Plain-text document sources
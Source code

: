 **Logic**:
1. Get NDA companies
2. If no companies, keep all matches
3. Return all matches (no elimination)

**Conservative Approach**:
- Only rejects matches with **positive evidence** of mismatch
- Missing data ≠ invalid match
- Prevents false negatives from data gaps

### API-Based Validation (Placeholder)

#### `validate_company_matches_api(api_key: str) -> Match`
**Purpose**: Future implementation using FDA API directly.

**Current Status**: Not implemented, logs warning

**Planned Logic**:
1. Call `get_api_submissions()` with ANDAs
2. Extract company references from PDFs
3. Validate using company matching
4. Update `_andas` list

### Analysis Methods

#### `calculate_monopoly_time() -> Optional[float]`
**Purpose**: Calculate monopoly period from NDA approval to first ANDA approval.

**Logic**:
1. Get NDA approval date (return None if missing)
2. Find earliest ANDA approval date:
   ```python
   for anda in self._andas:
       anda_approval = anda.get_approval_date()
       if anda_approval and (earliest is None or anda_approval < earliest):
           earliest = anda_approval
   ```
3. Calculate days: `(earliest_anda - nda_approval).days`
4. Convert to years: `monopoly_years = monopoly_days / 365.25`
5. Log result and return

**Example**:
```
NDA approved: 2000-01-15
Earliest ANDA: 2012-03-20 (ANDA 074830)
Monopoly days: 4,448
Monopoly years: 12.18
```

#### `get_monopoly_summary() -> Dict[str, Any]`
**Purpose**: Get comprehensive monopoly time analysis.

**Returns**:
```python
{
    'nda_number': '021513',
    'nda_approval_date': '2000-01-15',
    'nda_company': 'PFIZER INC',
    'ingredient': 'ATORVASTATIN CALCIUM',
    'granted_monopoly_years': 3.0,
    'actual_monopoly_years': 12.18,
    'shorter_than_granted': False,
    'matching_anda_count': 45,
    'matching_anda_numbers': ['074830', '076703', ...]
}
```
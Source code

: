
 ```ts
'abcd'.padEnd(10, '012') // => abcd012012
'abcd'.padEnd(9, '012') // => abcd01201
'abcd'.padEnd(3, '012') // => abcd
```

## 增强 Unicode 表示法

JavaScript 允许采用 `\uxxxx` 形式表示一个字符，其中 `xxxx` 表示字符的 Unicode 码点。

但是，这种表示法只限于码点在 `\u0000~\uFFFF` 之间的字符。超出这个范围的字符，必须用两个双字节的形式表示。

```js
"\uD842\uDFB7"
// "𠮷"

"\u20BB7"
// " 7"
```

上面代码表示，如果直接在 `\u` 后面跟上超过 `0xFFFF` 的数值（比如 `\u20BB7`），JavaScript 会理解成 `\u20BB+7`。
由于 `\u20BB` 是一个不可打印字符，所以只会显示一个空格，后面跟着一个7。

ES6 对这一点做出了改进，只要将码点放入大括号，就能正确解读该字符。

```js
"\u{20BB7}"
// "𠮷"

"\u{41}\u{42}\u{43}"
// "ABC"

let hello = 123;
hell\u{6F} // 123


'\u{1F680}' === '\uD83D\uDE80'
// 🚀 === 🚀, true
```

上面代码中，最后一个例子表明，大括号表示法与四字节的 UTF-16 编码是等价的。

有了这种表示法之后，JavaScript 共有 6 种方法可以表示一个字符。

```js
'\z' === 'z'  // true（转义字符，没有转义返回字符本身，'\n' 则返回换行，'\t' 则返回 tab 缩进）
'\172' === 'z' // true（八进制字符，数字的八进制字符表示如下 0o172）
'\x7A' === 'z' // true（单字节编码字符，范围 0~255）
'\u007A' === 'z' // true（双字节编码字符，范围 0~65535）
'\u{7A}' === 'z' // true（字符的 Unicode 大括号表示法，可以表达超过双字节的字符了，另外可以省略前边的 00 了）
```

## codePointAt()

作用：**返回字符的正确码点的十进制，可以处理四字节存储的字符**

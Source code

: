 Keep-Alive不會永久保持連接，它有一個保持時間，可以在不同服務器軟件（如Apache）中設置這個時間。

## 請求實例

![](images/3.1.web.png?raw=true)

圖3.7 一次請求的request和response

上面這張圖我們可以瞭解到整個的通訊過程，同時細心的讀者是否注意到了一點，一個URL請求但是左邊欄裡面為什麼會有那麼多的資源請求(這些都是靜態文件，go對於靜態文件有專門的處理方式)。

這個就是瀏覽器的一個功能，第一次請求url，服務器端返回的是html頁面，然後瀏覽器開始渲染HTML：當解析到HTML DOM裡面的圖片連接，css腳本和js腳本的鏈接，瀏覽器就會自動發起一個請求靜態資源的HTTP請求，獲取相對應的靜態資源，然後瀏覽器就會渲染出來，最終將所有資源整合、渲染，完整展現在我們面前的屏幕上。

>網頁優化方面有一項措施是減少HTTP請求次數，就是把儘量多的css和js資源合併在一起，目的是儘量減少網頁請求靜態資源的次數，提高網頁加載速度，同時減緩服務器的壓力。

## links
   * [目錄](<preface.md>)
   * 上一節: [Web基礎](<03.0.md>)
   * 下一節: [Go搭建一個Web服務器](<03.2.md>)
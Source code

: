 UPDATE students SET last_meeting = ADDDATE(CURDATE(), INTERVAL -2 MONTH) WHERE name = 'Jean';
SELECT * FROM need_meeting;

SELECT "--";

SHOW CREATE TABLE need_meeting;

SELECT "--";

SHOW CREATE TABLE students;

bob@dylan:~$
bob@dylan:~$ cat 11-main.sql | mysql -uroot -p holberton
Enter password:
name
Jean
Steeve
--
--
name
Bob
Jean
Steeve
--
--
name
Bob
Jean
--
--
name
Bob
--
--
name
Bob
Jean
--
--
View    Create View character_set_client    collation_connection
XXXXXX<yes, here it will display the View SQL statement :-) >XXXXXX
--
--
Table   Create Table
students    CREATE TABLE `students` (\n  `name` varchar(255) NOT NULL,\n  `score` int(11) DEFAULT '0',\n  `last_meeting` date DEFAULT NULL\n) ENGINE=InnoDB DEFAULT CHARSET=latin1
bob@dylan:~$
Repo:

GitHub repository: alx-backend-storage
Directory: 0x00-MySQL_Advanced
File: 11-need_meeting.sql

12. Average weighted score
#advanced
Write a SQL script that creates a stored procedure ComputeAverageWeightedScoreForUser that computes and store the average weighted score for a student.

▶ **WHAT THIS TASK INVOLVES**
Nothing but the lines from the start of the data above through the line with "- Prevents false negatives from data gaps" should appear in your answer, copied exactly.

▶ **COMPLETED TASK**
Source code

: **Logic**:
1. Get NDA companies
2. If no companies, keep all matches
3. Return all matches (no elimination)

**Conservative Approach**:
- Only rejects matches with **positive evidence** of mismatch
- Missing data ≠ invalid match
- Prevents false negatives from data gaps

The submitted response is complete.